▽

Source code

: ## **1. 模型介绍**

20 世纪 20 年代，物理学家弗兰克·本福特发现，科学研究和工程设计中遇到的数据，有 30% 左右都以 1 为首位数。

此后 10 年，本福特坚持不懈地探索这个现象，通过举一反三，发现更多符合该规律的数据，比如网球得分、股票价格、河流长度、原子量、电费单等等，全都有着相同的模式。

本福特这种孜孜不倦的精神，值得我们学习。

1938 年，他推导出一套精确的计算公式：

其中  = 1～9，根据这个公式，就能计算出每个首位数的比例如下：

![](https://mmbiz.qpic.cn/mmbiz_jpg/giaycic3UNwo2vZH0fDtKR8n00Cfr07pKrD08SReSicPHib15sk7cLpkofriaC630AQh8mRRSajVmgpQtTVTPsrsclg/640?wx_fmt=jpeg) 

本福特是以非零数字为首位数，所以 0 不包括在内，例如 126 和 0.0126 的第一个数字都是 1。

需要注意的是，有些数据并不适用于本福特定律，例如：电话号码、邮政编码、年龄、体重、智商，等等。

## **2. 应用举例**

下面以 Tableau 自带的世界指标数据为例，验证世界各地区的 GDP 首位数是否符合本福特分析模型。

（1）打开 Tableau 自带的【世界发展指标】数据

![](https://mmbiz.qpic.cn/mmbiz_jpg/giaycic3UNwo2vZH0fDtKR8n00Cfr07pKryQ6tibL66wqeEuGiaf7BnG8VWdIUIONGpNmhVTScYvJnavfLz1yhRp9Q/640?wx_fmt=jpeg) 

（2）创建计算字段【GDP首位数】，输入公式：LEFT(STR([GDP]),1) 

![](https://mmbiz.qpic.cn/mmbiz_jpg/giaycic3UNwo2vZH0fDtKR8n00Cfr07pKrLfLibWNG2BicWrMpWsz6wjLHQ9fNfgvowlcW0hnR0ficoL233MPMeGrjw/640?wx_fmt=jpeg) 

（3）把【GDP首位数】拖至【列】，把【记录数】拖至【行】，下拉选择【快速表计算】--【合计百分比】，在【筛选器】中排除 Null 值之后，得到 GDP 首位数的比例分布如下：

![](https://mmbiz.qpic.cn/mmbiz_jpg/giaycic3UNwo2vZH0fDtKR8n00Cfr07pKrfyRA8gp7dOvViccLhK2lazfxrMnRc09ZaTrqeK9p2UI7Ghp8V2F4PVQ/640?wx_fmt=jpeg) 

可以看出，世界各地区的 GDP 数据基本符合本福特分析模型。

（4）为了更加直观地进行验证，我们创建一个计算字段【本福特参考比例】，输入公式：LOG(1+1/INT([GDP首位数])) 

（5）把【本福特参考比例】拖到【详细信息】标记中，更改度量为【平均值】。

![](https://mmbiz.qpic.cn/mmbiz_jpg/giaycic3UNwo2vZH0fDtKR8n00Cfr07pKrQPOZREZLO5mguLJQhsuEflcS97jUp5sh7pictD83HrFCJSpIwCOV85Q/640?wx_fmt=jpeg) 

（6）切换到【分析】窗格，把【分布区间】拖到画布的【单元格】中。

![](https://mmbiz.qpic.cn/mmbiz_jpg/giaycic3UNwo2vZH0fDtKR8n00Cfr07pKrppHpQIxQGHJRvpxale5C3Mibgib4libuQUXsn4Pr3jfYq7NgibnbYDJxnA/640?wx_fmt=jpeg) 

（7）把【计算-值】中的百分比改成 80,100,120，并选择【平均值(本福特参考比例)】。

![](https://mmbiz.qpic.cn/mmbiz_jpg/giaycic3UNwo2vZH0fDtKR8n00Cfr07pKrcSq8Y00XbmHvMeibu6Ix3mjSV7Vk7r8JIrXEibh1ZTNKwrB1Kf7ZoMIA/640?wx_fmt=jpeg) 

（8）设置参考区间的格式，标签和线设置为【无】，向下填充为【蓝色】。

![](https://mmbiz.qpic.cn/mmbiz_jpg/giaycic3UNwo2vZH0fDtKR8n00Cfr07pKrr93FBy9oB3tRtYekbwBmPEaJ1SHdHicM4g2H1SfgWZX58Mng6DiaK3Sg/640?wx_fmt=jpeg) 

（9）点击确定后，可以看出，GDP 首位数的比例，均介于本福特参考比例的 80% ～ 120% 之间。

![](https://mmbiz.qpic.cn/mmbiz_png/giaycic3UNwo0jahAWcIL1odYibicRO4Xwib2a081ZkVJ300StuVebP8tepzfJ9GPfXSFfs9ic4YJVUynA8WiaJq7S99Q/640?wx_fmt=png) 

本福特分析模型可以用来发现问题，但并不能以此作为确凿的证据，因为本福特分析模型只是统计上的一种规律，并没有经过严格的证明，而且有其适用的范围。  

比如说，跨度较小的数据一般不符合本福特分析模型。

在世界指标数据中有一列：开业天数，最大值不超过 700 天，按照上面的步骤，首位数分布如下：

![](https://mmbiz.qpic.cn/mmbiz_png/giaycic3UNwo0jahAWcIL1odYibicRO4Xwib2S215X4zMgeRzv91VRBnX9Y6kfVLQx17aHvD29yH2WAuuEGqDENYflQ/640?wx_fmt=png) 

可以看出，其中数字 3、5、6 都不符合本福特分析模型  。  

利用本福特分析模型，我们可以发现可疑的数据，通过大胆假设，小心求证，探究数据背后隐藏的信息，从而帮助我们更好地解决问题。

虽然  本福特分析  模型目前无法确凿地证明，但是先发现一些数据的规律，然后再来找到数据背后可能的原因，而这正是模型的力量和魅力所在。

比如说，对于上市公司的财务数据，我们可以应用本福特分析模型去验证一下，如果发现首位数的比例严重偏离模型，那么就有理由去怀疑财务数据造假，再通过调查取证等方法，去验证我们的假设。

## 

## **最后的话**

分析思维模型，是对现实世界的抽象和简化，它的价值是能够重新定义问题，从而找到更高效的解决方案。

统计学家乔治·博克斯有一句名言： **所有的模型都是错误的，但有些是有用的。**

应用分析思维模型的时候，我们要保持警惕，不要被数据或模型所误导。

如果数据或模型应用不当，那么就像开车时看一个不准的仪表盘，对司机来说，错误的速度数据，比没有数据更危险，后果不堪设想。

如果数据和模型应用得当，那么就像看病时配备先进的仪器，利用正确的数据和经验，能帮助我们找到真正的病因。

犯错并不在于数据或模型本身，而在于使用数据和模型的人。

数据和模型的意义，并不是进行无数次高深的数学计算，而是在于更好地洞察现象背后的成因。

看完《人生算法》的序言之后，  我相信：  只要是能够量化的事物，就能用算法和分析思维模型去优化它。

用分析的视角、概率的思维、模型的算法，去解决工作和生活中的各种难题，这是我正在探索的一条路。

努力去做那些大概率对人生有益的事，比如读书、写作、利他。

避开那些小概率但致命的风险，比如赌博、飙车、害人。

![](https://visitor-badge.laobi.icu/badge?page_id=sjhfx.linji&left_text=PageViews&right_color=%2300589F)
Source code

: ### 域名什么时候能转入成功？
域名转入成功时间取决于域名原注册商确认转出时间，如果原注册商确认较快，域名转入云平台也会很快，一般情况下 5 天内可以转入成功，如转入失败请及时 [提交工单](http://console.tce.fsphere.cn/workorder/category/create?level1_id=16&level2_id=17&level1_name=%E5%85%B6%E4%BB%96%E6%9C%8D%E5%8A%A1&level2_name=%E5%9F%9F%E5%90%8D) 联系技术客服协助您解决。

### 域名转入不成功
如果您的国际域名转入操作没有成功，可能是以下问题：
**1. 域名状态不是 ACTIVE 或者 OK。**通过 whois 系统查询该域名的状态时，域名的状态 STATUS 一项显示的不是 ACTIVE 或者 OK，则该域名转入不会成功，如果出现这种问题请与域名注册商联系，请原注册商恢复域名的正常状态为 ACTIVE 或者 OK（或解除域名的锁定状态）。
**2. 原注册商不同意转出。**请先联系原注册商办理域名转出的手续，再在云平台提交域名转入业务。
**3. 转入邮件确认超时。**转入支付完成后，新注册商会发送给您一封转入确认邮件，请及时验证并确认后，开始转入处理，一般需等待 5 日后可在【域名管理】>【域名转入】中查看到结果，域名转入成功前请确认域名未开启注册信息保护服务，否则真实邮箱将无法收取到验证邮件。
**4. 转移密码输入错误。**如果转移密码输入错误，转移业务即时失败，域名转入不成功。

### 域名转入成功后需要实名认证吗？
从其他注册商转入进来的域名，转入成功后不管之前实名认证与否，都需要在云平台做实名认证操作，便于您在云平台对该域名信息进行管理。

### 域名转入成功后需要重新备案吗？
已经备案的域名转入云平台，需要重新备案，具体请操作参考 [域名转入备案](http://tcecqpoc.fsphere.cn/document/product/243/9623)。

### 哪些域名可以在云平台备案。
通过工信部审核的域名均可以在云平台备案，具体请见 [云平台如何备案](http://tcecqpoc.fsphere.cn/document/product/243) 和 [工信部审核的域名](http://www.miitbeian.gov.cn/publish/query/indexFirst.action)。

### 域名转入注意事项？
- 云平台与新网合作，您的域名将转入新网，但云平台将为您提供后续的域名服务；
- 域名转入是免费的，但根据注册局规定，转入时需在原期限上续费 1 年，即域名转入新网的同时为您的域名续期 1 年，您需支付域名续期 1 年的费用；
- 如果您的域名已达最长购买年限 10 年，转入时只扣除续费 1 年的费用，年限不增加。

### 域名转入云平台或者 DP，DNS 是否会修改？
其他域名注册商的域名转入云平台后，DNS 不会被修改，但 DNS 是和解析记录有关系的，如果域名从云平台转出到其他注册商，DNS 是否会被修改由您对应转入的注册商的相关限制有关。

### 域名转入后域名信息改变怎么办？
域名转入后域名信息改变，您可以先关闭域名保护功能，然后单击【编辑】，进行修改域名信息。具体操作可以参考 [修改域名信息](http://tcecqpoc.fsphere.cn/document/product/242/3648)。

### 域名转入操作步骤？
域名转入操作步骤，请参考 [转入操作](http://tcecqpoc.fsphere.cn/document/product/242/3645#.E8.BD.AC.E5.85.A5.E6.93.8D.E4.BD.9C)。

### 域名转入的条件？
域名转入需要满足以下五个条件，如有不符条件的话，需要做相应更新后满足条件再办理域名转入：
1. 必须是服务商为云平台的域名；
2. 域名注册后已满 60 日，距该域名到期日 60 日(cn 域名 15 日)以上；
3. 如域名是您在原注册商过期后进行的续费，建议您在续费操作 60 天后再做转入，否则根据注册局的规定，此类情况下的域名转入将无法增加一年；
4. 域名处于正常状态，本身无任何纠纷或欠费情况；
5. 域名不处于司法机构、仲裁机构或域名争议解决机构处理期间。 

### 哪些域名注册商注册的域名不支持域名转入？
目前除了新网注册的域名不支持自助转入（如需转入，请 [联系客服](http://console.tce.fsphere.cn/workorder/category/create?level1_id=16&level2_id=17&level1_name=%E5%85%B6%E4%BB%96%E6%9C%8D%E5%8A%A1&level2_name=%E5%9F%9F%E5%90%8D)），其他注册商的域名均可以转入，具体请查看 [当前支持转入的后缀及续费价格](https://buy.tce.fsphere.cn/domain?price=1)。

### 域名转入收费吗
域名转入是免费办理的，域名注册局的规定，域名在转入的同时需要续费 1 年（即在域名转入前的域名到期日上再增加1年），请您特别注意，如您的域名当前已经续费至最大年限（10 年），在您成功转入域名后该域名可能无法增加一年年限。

△

ACTION ITEM:
Search the data for "category" and list every line in which it occurs.

EXERCISE ANSWER:
域名转入成功时间取决于域名原注册商确认转出时间，如果原注册商确认较快，域名转入云平台也会很快，一般情况下 5 天内可以转入成功，如转入失败请及时 [提交工单](http://console.tce.fsphere.cn/workorder/category/create?level1_id=16&level2_id=17&level1_name=%E5%85%B6%E4%BB%96%E6%9C%8D%E5%8A%A1&level2_name=%E5%9F%9F%E5%90%8D) 联系技术客服协助您解决。
目前除了新网注册的域名不支持自助转入（如需转入，请 [联系客服](http://console.tce.fsphere.cn/workorder/category/create?level1_id=16&level2_id=17&level1_name=%E5%85%B6%E4%BB%96%E6%9C%8D%E5%8A%A1&level2_name=%E5%9F%9F%E5%90%8D)），其他注册商的域名均可以转入，具体请查看 [当前支持转入的后缀及续费价格](https://buy.tce.fsphere.cn/domain?price=1)。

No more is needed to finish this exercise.